5. An absorbent core having a crotch region, characterized in that (i) the crotch region has an absorbent capacity not greater than 40% of the total absorbent capacity of the absorbent core and (ii) the crotch region comprises a material having an IF value of at least 0.5 g / cm2 / minute and an IF30 value of at least 0.3 g / cm2 / minute. The absorbent core according to claim 5, characterized in that (i) the crotch region of the absorbent core has an absorbent capacity not greater than 25% of the total absorbent capacity of the absorbent core, preferably not greater than 15% of the absorbent core. the total absorbent capacity of the absorbent core, preferably from 0 to 10% of the total absorbent capacity of the absorbent core.

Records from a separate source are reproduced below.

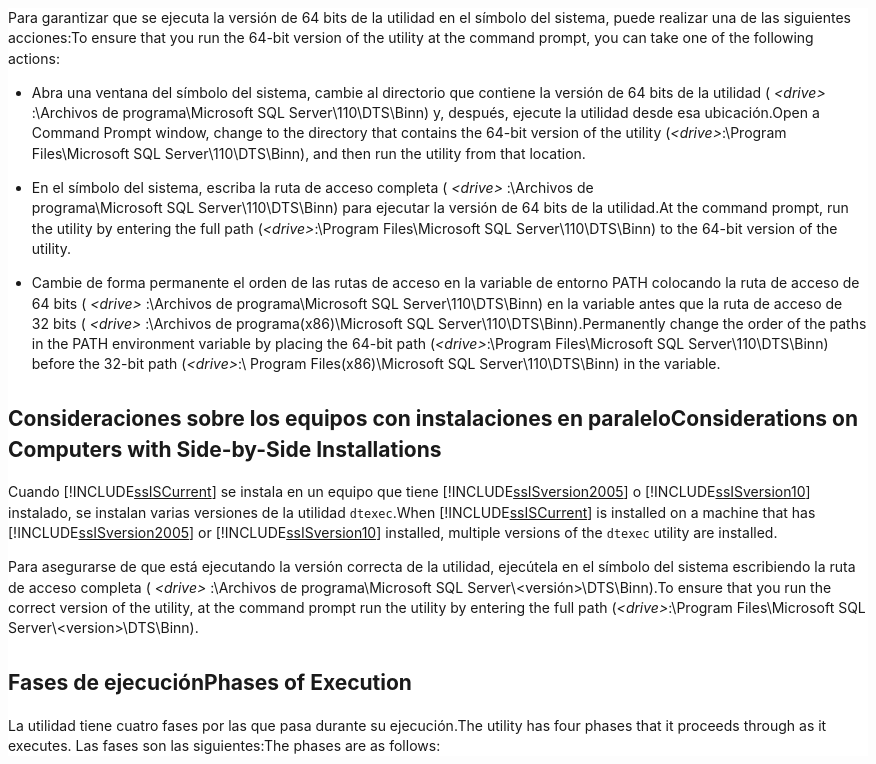  <span data-ttu-id="7939c-139">Para garantizar que se ejecuta la versión de 64 bits de la utilidad en el símbolo del sistema, puede realizar una de las siguientes acciones:</span><span class="sxs-lookup"><span data-stu-id="7939c-139">To ensure that you run the 64-bit version of the utility at the command prompt, you can take one of the following actions:</span></span>  
  
-   <span data-ttu-id="7939c-140">Abra una ventana del símbolo del sistema, cambie al directorio que contiene la versión de 64 bits de la utilidad ( *\<drive>* :\Archivos de programa\Microsoft SQL Server\110\DTS\Binn) y, después, ejecute la utilidad desde esa ubicación.</span><span class="sxs-lookup"><span data-stu-id="7939c-140">Open a Command Prompt window, change to the directory that contains the 64-bit version of the utility (*\<drive>*:\Program Files\Microsoft SQL Server\110\DTS\Binn), and then run the utility from that location.</span></span>  
  
-   <span data-ttu-id="7939c-141">En el símbolo del sistema, escriba la ruta de acceso completa ( *\<drive>* :\Archivos de programa\Microsoft SQL Server\110\DTS\Binn) para ejecutar la versión de 64 bits de la utilidad.</span><span class="sxs-lookup"><span data-stu-id="7939c-141">At the command prompt, run the utility by entering the full path (*\<drive>*:\Program Files\Microsoft SQL Server\110\DTS\Binn) to the 64-bit version of the utility.</span></span>  
  
-   <span data-ttu-id="7939c-142">Cambie de forma permanente el orden de las rutas de acceso en la variable de entorno PATH colocando la ruta de acceso de 64 bits ( *\<drive>* :\Archivos de programa\Microsoft SQL Server\110\DTS\Binn) en la variable antes que la ruta de acceso de 32 bits ( *\<drive>* :\Archivos de programa(x86)\Microsoft SQL Server\110\DTS\Binn).</span><span class="sxs-lookup"><span data-stu-id="7939c-142">Permanently change the order of the paths in the PATH environment variable by placing the 64-bit path (*\<drive>*:\Program Files\Microsoft SQL Server\110\DTS\Binn) before the 32-bit path (*\<drive>*:\ Program Files(x86)\Microsoft SQL Server\110\DTS\Binn) in the variable.</span></span>  
  
##  <a name="considerations-on-computers-with-side-by-side-installations"></a><a name="side"></a> <span data-ttu-id="7939c-143">Consideraciones sobre los equipos con instalaciones en paralelo</span><span class="sxs-lookup"><span data-stu-id="7939c-143">Considerations on Computers with Side-by-Side Installations</span></span>  
 <span data-ttu-id="7939c-144">Cuando [!INCLUDE[ssISCurrent](../../includes/ssiscurrent-md.md)] se instala en un equipo que tiene [!INCLUDE[ssISversion2005](../../includes/ssisversion2005-md.md)] o [!INCLUDE[ssISversion10](../../includes/ssisversion10-md.md)] instalado, se instalan varias versiones de la utilidad `dtexec`.</span><span class="sxs-lookup"><span data-stu-id="7939c-144">When [!INCLUDE[ssISCurrent](../../includes/ssiscurrent-md.md)] is installed on a machine that has [!INCLUDE[ssISversion2005](../../includes/ssisversion2005-md.md)] or [!INCLUDE[ssISversion10](../../includes/ssisversion10-md.md)] installed, multiple versions of the `dtexec` utility are installed.</span></span>  
  
 <span data-ttu-id="7939c-145">Para asegurarse de que está ejecutando la versión correcta de la utilidad, ejecútela en el símbolo del sistema escribiendo la ruta de acceso completa ( *\<drive>* :\Archivos de programa\Microsoft SQL Server\\<versión\>\DTS\Binn).</span><span class="sxs-lookup"><span data-stu-id="7939c-145">To ensure that you run the correct version of the utility, at the command prompt run the utility by entering the full path (*\<drive>*:\Program Files\Microsoft SQL Server\\<version\>\DTS\Binn).</span></span>  
  
##  <a name="phases-of-execution"></a><a name="phases"></a> <span data-ttu-id="7939c-146">Fases de ejecución</span><span class="sxs-lookup"><span data-stu-id="7939c-146">Phases of Execution</span></span>  
 <span data-ttu-id="7939c-147">La utilidad tiene cuatro fases por las que pasa durante su ejecución.</span><span class="sxs-lookup"><span data-stu-id="7939c-147">The utility has four phases that it proceeds through as it executes.</span></span> <span data-ttu-id="7939c-148">Las fases son las siguientes:</span><span class="sxs-lookup"><span data-stu-id="7939c-148">The phases are as follows:</span></span>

An absorbent core according to any of claims 1 to 6, characterized in that the crotch region comprises an open cell absorbent polymer foam material having a specific surface area value per foam volume of at least 0.025 m2 / cm3. The absorbent core according to claim 7, characterized in that the absorbent polymer foam material has a specific surface area value per foam volume of at least 0.05 m2 / cm3, preferably at least 0.07 m2 / cm3. The absorbent core according to claim 7, characterized in that the open cell absorbent polymeric foam material has a resistance to compression deflection of 40% or less when measured under a confining pressure of 0.74 psi, preferably from 2% to 25% when measured under a confining pressure of 0.74 psi., preferably from 2% to 15% when measured under a confining pressure of 0.74 psi. The absorbent core according to claim 7, characterized in that the open cell absorbent polymeric foam material has a capillary absorption pressure of at least 24 cm, preferably at least 30 cm. 11. An absorbent article comprising the absorbent core of any of claims 1 to 10.